Task description
Whenever the word "estimate" appears in a line of the listing, copy that line.

*** Opening of Provided data ***

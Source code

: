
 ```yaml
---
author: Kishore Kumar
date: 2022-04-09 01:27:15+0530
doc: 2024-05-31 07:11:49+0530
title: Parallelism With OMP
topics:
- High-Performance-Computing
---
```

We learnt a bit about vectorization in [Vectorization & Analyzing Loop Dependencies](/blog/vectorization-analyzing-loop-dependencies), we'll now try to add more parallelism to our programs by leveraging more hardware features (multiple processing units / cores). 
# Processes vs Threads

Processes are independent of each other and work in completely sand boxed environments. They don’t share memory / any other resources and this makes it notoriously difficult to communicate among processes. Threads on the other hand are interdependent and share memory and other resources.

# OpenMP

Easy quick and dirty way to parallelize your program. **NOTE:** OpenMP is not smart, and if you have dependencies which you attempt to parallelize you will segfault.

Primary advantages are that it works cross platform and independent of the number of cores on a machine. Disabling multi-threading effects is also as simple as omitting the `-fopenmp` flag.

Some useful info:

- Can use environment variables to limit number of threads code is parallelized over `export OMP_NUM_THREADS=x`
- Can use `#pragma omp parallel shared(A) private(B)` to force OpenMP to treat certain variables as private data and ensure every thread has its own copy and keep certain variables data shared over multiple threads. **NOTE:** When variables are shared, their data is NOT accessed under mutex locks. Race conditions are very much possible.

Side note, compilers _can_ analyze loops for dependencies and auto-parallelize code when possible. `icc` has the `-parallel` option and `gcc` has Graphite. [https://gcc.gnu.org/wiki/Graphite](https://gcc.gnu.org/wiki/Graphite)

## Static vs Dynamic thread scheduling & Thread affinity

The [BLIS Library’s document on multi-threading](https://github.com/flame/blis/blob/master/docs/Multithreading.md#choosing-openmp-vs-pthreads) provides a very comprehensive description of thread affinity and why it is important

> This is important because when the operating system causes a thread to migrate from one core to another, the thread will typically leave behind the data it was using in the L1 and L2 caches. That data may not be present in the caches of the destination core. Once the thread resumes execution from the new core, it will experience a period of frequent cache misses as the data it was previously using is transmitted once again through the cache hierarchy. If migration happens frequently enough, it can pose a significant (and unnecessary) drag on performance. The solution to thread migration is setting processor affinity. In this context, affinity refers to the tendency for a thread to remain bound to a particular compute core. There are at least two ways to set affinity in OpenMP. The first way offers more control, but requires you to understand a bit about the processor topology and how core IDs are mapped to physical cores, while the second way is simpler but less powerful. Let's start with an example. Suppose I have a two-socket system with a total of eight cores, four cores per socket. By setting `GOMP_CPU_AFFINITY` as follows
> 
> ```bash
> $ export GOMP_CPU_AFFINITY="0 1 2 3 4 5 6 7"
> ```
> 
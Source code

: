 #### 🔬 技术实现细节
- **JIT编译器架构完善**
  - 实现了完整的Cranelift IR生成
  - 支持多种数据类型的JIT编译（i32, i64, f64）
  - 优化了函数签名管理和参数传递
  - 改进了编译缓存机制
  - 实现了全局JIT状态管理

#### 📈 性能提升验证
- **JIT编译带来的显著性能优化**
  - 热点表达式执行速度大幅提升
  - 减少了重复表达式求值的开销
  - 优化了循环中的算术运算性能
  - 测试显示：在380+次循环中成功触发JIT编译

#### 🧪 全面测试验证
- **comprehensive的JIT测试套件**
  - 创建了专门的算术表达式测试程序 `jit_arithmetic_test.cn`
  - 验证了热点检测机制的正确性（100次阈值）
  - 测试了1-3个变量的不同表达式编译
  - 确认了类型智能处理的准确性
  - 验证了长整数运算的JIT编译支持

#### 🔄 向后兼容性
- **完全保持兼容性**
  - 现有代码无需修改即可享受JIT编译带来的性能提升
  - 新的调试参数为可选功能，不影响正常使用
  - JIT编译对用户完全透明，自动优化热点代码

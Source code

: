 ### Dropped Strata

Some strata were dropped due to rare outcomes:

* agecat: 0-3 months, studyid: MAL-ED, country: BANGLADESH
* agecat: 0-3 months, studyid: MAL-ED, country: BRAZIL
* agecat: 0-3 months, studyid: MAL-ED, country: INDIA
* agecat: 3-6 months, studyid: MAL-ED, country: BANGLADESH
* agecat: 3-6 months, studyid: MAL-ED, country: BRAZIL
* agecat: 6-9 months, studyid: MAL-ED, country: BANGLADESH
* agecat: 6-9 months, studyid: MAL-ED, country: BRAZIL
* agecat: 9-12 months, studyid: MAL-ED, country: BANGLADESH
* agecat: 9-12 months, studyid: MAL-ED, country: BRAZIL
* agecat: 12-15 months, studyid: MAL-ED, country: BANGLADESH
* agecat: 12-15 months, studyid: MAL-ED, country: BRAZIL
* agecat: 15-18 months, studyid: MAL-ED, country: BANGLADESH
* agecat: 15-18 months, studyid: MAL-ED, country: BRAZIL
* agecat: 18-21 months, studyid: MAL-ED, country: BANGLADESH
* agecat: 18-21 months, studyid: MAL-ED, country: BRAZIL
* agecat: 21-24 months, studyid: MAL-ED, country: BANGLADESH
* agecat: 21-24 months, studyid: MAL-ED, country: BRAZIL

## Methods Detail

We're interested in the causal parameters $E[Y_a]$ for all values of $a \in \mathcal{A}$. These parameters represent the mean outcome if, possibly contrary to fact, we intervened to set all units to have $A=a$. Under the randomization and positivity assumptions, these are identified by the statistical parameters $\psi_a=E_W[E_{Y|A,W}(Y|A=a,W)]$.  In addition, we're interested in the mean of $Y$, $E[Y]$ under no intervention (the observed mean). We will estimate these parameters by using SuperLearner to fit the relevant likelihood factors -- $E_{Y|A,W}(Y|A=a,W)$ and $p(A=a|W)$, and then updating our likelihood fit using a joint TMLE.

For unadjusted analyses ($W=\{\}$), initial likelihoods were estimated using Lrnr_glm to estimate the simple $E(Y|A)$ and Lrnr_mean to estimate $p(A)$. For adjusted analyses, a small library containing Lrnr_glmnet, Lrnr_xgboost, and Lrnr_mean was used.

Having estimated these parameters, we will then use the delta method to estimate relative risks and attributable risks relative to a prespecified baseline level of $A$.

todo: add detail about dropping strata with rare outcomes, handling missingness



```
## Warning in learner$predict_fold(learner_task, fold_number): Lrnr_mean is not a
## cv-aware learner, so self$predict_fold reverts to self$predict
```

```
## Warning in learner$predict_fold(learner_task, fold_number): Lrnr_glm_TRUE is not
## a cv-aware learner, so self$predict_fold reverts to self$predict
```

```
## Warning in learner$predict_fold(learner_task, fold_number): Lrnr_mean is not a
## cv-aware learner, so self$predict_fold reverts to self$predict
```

*** Close of Provided data ***

Response below
We're interested in the causal parameters $E[Y_a]$ for all values of $a \in \mathcal{A}$. These parameters represent the mean outcome if, possibly contrary to fact, we intervened to set all units to have $A=a$. Under the randomization and positivity assumptions, these are identified by the statistical parameters $\psi_a=E_W[E_{Y|A,W}(Y|A=a,W)]$.  In addition, we're interested in the mean of $Y$, $E[Y]$ under no intervention (the observed mean). We will estimate these parameters by using SuperLearner to fit the relevant likelihood factors -- $E_{Y|A,W}(Y|A=a,W)$ and $p(A=a|W)$, and then updating our likelihood fit using a joint TMLE.
For unadjusted analyses ($W=\{\}$), initial likelihoods were estimated using Lrnr_glm to estimate the simple $E(Y|A)$ and Lrnr_mean to estimate $p(A)$. For adjusted analyses, a small library containing Lrnr_glmnet, Lrnr_xgboost, and Lrnr_mean was used.
Having estimated these parameters, we will then use the delta method to estimate relative risks and attributable risks relative to a prespecified baseline level of $A$.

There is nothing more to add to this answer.